Cora bustled up with their coffee, including one for herself. “You know, Mary, I think you’re right. There are too many people who are only too willing to tell a person what they ought to do these days.” She raised her voice. “I’m thinking about selling out and moving to Bamberg myself. Get away from all these old fogies.”
Then she winked at Mary and Flo. “See how they like that one.”
“What’s the matter, Mary?” Farrell had been wondering that for weeks. Mary had gotten quieter and quieter since her mother’s death from flu in January.
“Grantville’s just not the same anymore.” Mary sighed. “Mom’s gone. So many people have moved away. Judy and John are talking about moving down to Bamberg now that the capitol is there. Merton’s moved to Brussels and we only see him twice a month or so. I guess I’m just…I don’t know…stale. Just tired and stale and I’d like a change.”
Farrell kind of felt that there had been plenty of change in the last five years, but in another way he did understand. It was sort of like empty nest syndrome, only different. He and Mary weren’t exactly retirement age-and God knew there wasn’t any kind of retirement system-but they’d often talked about what they’d do once they did retire. Most of that talk had been about getting out of Grantville, going someplace warm in the winter and cooler in the summer. Traveling in Europe, Canada and Mexico.
“Well, I think the ‘buy an RV’ idea has pretty much bitten the dust,” Farrell said. “But we could try Magdeburg. Or Bamberg, if you want to be near Judy.”
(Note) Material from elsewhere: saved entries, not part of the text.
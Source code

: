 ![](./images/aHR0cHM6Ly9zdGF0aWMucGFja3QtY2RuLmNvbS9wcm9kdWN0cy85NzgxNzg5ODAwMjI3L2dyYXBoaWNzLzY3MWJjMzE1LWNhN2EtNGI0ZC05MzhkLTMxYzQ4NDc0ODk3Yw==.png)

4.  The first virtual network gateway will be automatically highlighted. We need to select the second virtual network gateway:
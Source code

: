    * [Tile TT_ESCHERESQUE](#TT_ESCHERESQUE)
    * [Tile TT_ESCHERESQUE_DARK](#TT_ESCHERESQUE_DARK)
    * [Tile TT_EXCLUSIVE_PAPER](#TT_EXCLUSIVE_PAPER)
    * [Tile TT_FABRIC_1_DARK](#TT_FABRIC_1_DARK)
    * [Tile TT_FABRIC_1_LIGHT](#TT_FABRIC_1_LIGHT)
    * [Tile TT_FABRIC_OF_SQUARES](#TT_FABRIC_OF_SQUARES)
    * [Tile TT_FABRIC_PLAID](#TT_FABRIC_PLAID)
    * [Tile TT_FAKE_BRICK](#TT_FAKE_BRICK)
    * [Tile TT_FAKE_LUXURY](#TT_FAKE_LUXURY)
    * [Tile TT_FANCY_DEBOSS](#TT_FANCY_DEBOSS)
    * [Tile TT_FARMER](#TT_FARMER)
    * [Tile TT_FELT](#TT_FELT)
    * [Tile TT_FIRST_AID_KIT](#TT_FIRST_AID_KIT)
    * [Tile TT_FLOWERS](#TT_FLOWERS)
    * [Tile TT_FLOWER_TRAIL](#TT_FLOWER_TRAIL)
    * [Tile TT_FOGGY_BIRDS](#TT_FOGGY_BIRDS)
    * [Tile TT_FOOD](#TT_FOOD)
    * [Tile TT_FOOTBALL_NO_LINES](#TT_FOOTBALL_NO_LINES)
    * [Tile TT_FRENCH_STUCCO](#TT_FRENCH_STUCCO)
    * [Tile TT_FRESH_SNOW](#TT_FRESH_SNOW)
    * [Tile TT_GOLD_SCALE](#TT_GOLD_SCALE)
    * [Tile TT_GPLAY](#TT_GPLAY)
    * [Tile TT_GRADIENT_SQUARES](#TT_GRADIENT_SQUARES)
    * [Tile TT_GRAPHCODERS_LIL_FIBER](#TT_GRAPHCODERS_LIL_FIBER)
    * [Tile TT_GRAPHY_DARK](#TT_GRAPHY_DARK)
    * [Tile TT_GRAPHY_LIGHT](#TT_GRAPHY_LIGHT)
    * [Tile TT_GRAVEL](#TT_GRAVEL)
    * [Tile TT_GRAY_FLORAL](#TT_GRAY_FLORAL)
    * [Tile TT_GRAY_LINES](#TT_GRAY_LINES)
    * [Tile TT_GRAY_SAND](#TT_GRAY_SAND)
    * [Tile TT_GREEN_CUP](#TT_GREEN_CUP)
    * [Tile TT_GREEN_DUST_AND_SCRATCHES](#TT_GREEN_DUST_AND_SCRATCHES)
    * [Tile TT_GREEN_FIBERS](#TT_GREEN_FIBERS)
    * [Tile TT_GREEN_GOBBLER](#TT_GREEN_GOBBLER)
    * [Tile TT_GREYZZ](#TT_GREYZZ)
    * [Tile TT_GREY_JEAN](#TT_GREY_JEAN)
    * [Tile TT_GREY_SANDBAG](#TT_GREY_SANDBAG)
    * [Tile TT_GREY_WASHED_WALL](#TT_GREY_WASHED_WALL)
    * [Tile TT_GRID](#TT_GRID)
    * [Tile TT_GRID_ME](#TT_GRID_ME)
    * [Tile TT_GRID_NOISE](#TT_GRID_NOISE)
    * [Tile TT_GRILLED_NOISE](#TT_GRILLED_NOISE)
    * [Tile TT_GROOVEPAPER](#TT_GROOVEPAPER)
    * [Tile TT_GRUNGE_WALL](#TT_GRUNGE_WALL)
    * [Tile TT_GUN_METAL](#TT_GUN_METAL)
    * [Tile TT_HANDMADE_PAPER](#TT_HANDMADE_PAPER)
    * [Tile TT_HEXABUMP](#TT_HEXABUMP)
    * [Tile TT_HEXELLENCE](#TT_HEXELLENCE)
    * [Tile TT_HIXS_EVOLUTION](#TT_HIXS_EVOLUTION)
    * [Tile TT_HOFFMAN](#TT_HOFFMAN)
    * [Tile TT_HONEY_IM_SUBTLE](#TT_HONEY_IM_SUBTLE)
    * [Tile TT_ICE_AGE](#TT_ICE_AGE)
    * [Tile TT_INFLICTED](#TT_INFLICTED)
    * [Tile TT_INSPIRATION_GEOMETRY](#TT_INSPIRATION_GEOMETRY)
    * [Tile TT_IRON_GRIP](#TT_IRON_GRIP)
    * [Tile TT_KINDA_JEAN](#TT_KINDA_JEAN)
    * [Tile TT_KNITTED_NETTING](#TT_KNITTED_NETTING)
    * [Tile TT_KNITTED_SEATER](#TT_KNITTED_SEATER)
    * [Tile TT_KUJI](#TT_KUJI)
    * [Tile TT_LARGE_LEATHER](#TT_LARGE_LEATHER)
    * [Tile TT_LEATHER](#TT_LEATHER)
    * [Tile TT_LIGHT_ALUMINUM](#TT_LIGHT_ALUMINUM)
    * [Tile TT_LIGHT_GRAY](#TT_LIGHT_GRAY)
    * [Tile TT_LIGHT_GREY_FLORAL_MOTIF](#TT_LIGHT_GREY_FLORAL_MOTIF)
“I want something for us, babe,” Mary said. “We always talked about what we’d do for us, once all the responsibilities were taken care of. About what we’d do when we weren’t stifled anymore.”
“Well, we did get that once-in-a-lifetime trip to Europe we talked about.”
Mary grinned. “Indeed we did. Why don’t we do something with it? We haven’t seen London yet. We always wanted to go there. And Athens. Rome. Naples. And, well, everywhere.”
“Ah…”
“Yes, dear. I know. We hadn’t planned on it being the year 1636. But we do have planes now. It’s just a matter of getting enough of them. Before you know it, there will be tourist traps all along the Med, just like back up-time.”
Her husband gave her the “you’re being silly” look. Mary knew perfectly well that “before you know it” in this case meant fifteen or twenty years.
“Well, maybe not tourist traps like we had up-time. On the other hand if you’re one of the owners of Boeing… Which we are-” That look again. “-close enough. Magdeburg is a start, at any rate. We ought to be able to take a hop to Brussels and visit Merton. We’re stockholders, after all. I can’t see how RDA won’t add a route to Magdeburg from Brussels, sooner or later. It’s Gustav’s headquarters. The pilots have to come pick up the planes, and dropping them off in Grantville to take the train is, well, silly, seems to me. And I bet they’ll put Bamberg on a route, sometime. All those government functions, you know.”
“We can get tickets if we want them,” Farrell conceded. “Even do a charter if they don’t open a route soon enough to suit us.”
“Georg is going to run the Brussels plant. King Fernando made him an offer he couldn’t refuse.”
“Then it’s doubly important for you to visit Brussels often. You know how Georg is. He’ll be trying to handle the paperwork while covered in fiberglass.”